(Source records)
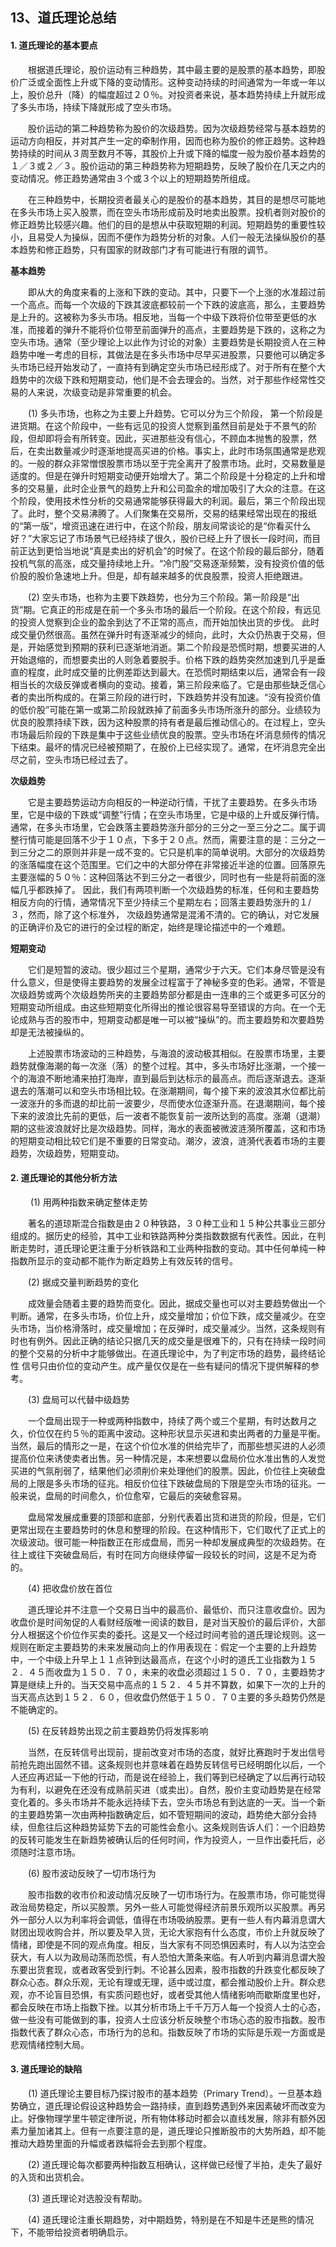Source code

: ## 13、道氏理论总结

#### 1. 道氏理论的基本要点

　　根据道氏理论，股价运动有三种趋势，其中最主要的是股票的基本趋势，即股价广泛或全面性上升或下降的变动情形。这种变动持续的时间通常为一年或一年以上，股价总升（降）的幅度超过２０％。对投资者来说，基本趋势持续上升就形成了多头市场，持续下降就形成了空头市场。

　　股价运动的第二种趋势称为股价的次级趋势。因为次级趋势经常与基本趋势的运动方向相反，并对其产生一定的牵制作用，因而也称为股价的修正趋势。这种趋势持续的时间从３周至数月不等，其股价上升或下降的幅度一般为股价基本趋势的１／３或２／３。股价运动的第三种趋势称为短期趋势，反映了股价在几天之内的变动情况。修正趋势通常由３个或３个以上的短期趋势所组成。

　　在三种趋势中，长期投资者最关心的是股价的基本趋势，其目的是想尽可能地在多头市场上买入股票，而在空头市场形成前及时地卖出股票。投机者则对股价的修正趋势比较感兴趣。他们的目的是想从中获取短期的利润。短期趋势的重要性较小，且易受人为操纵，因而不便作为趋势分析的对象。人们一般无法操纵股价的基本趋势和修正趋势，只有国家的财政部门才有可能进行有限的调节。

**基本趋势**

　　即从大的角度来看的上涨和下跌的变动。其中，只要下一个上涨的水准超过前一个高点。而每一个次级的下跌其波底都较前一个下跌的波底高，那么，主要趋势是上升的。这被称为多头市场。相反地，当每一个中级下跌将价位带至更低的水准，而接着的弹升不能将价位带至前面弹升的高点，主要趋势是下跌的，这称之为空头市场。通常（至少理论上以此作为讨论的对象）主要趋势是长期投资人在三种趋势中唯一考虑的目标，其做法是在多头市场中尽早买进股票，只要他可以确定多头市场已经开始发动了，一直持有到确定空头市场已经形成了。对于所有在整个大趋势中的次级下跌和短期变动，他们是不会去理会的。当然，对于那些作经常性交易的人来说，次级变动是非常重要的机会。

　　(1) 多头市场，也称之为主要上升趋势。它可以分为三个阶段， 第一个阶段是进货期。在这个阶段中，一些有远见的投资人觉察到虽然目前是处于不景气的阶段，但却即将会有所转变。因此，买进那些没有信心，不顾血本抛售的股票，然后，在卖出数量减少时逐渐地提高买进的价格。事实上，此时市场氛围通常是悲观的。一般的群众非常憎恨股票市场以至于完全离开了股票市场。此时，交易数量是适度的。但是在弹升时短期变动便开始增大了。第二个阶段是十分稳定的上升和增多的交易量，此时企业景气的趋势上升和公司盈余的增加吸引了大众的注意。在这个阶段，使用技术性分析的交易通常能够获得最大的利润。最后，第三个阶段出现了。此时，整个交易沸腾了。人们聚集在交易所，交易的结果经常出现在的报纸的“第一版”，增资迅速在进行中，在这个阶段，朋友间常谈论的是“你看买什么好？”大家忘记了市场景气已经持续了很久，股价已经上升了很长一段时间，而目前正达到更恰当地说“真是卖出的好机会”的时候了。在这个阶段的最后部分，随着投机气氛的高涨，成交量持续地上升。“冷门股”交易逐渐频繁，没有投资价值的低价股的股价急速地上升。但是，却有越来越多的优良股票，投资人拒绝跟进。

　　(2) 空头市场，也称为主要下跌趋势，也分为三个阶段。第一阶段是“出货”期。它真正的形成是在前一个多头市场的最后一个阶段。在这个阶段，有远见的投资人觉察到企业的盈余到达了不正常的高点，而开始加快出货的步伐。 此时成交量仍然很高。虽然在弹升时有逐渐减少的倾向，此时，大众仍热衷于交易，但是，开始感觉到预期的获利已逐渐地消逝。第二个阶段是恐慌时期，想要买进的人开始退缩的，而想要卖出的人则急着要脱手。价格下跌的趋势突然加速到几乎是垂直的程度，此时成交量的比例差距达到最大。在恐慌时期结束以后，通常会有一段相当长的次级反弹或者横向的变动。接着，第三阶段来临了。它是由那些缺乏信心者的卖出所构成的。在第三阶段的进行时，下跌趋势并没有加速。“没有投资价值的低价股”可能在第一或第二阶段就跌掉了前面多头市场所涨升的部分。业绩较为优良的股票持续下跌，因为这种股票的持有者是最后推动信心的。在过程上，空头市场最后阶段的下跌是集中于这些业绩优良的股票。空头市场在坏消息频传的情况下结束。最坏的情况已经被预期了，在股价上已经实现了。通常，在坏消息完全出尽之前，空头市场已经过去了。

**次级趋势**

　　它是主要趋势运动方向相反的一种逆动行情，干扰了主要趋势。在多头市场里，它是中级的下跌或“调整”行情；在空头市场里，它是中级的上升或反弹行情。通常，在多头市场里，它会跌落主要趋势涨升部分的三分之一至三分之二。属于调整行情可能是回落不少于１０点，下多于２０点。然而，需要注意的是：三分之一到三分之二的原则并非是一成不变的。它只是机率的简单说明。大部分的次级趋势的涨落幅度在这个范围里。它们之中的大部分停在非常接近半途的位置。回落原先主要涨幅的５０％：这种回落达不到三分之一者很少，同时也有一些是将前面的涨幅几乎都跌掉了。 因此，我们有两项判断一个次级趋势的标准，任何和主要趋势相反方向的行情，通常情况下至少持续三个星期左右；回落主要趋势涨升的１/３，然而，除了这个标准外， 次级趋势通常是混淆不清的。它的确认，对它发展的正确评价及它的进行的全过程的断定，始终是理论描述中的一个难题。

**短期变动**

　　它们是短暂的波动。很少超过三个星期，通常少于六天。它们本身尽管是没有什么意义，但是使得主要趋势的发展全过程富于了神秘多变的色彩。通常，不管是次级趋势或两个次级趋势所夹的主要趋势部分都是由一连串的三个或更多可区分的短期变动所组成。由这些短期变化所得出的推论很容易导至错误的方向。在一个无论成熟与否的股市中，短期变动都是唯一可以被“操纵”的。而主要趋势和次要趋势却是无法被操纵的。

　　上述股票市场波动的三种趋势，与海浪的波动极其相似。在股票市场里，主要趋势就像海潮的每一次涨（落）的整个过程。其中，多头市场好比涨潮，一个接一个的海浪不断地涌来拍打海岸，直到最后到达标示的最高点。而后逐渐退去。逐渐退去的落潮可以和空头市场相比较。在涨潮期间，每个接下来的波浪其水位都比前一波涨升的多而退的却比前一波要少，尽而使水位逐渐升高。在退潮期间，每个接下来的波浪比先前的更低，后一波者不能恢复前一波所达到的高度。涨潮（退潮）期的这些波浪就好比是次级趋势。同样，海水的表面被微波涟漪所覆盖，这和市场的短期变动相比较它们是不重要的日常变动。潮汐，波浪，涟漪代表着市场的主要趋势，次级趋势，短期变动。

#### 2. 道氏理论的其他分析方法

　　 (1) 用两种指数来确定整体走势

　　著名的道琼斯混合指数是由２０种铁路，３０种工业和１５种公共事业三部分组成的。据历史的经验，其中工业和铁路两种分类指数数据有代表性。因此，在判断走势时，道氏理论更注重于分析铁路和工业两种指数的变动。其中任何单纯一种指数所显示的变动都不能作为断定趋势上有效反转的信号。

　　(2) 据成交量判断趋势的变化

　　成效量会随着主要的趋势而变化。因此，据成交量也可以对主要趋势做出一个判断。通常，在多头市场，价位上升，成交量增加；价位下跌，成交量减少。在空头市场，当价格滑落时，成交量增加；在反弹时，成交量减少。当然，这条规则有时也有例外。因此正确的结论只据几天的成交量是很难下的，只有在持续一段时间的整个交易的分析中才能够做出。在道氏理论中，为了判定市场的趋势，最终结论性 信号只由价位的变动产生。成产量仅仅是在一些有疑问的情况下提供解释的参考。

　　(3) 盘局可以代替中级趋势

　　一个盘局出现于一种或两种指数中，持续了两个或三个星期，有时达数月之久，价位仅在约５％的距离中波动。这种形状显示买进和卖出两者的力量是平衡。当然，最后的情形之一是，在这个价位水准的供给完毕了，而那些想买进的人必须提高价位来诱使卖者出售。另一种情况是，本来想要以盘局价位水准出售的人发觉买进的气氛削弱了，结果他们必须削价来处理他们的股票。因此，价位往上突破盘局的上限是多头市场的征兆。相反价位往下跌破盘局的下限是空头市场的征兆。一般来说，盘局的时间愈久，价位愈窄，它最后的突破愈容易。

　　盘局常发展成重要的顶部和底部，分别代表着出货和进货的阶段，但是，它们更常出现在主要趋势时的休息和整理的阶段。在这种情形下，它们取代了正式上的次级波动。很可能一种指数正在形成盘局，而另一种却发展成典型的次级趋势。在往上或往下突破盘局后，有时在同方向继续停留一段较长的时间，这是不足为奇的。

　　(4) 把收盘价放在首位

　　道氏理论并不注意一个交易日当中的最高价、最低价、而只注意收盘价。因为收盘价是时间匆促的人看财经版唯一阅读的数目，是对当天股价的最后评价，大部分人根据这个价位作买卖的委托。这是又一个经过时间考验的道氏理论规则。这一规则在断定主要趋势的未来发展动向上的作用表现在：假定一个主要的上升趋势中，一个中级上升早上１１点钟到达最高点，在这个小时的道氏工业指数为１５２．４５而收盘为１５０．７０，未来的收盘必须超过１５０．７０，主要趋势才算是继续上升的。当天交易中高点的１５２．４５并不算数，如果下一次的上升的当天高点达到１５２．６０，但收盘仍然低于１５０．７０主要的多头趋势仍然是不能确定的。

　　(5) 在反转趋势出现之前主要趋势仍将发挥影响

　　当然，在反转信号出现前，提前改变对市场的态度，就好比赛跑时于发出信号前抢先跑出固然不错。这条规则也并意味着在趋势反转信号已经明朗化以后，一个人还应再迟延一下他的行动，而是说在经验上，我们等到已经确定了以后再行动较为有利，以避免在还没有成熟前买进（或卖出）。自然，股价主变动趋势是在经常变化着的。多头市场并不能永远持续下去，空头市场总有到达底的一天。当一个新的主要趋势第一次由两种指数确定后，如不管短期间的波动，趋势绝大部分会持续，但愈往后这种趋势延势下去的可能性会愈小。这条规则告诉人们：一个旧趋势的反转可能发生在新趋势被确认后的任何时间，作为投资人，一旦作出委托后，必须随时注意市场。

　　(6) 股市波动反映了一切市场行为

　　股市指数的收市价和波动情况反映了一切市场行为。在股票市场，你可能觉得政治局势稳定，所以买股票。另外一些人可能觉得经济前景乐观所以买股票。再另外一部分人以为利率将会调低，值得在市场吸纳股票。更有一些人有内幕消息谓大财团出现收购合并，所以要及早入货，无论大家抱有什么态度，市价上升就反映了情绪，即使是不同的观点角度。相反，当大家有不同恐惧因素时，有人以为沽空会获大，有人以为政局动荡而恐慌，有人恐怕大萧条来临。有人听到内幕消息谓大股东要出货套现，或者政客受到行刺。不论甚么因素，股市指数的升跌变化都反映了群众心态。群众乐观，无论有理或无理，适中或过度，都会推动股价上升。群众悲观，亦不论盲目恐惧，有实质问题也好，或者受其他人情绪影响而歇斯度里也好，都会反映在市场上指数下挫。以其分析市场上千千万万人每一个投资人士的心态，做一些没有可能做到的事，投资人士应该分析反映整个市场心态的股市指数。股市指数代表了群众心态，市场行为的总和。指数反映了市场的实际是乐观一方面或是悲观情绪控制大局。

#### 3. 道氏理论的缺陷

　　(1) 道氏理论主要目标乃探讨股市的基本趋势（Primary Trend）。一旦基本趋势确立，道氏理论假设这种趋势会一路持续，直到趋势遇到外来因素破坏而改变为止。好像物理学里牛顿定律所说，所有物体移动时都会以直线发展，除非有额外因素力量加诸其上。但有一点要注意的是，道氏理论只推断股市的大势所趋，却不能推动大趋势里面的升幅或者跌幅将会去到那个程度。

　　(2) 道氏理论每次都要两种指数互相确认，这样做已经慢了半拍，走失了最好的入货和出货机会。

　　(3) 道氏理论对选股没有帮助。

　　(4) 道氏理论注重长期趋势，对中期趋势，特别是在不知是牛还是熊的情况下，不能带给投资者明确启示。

EXERCISE PROMPT
Nothing should appear in the answer except the lines above from the line with "根据道氏理论，股价运动有三种" through the line with "即从大的角度来看的上涨和下跌", both included, written out exactly.

RESULT
　　根据道氏理论，股价运动有三种趋势，其中最主要的是股票的基本趋势，即股价广泛或全面性上升或下降的变动情形。这种变动持续的时间通常为一年或一年以上，股价总升（降）的幅度超过２０％。对投资者来说，基本趋势持续上升就形成了多头市场，持续下降就形成了空头市场。

　　股价运动的第二种趋势称为股价的次级趋势。因为次级趋势经常与基本趋势的运动方向相反，并对其产生一定的牵制作用，因而也称为股价的修正趋势。这种趋势持续的时间从３周至数月不等，其股价上升或下降的幅度一般为股价基本趋势的１／３或２／３。股价运动的第三种趋势称为短期趋势，反映了股价在几天之内的变动情况。修正趋势通常由３个或３个以上的短期趋势所组成。

　　在三种趋势中，长期投资者最关心的是股价的基本趋势，其目的是想尽可能地在多头市场上买入股票，而在空头市场形成前及时地卖出股票。投机者则对股价的修正趋势比较感兴趣。他们的目的是想从中获取短期的利润。短期趋势的重要性较小，且易受人为操纵，因而不便作为趋势分析的对象。人们一般无法操纵股价的基本趋势和修正趋势，只有国家的财政部门才有可能进行有限的调节。

**基本趋势**

　　即从大的角度来看的上涨和下跌的变动。其中，只要下一个上涨的水准超过前一个高点。而每一个次级的下跌其波底都较前一个下跌的波底高，那么，主要趋势是上升的。这被称为多头市场。相反地，当每一个中级下跌将价位带至更低的水准，而接着的弹升不能将价位带至前面弹升的高点，主要趋势是下跌的，这称之为空头市场。通常（至少理论上以此作为讨论的对象）主要趋势是长期投资人在三种趋势中唯一考虑的目标，其做法是在多头市场中尽早买进股票，只要他可以确定多头市场已经开始发动了，一直持有到确定空头市场已经形成了。对于所有在整个大趋势中的次级下跌和短期变动，他们是不会去理会的。当然，对于那些作经常性交易的人来说，次级变动是非常重要的机会。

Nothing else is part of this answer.